怪人は何人かの男女が言い争っているのを呆然として聞いていた。
しかし、気を取り直して言う。

「おほほほほ。坊や達もアタシの虜になりに来たのかい?連れてってあげるよ、極上の天国へさあ」

「んだから、やっぱりここの決め台詞は・・・」
「それも○○からのパクリだろ?」
「決め台詞にアイデンティティ求めてどうすんだよ!」

言い争いは続き、無視された格好の怪人は額に青筋を立てていた。

「人を無視して・・・坊や達、許せないわ、キ〜〜〜ッ!」

ふいに開いた扉に、六人の姿が並んだ。
逆光になっており、姿の詳細は判らないが、体格からして男三人、女三人のようだ。

「混迷の闇の中に一筋の光を!たった一つの真実見抜く、その名は探偵戦隊ディテクティブ・アイズ!」
「あ〜あ、くど・・・ブラックは探偵から離れられねえんだな」
「ええやないか、探偵戦隊なんやから」
「はっと・・・グリーンも探偵なんだから良いだろうけどよ・・・」

「探偵戦隊とな!?ちょこざいな!」

怪人がいきり立ち、口から何かを吐き出した。そのねばねばしたものを、すんでのところで六人はかわす。

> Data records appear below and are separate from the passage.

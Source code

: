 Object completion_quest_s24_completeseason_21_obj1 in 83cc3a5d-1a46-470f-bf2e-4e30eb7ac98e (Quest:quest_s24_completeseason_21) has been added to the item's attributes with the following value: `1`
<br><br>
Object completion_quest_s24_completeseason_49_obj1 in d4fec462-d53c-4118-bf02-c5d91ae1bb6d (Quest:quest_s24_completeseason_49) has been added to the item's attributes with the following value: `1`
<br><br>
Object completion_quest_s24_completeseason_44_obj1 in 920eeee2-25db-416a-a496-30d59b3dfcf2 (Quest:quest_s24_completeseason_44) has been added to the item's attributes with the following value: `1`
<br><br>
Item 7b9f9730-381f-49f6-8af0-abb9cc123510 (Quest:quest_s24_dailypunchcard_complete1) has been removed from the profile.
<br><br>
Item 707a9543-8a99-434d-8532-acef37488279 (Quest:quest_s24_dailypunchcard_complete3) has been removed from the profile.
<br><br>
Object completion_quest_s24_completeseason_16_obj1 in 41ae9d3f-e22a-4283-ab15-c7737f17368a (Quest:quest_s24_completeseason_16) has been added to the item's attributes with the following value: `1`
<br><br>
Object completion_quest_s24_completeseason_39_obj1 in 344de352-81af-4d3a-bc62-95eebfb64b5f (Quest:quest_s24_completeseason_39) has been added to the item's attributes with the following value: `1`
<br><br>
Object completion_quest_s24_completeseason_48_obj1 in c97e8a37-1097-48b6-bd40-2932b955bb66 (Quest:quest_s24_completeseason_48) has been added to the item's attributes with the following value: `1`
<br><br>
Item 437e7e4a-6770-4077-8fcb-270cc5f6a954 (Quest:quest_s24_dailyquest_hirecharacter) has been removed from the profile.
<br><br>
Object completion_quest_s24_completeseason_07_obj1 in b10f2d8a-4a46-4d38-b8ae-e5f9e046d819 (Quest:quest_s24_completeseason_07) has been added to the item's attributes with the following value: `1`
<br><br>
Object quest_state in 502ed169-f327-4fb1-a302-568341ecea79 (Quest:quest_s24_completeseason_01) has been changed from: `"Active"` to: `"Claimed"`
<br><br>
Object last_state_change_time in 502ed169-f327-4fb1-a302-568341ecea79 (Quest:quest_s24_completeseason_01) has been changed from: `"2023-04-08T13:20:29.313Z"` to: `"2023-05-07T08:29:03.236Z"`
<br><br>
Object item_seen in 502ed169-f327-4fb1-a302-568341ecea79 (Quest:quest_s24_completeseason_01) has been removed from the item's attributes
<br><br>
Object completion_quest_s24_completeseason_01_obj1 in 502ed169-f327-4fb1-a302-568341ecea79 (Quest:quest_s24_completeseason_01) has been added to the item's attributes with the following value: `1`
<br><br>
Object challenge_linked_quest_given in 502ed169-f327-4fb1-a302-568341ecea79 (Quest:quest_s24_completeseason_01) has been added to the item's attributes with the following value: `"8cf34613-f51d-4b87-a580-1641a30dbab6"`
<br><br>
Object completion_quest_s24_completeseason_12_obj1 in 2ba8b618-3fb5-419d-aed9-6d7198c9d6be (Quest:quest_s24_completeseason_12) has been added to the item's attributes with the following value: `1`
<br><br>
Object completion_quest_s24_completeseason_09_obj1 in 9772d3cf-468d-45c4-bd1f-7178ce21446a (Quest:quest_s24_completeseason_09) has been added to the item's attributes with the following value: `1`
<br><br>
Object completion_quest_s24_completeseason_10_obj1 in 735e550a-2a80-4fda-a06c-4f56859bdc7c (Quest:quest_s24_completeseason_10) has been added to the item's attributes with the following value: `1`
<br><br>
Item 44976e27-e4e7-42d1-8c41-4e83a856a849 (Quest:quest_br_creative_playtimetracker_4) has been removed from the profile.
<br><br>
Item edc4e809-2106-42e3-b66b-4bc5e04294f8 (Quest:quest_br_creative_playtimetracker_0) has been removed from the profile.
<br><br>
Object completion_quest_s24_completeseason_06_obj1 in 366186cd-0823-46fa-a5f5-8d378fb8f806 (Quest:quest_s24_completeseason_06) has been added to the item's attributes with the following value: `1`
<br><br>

「お前達のその格好・・・所謂コスプレと言うやつかえ?」

巨大蜘蛛の怪人が胡散臭そうに訊いた。
黒尽くめのマントを羽織りマスクを被った中世の騎士のような格好の男、仮面を着けたシルクハットに白スーツ・白マントの男、緑色の剣道着に緑のマントを羽織った男、そして色違いでお揃いの露出度の高い格好をした可愛い女の子三人。
コスプレ集団と言われても仕方がないかも知れない。

体育館の中には大勢の生徒達が倒れていた。そして、強烈なアルコール臭が漂う。
黒タイツ軍団は体育館の周りを守るように固めていたが、体育館の中には一人も居なかった。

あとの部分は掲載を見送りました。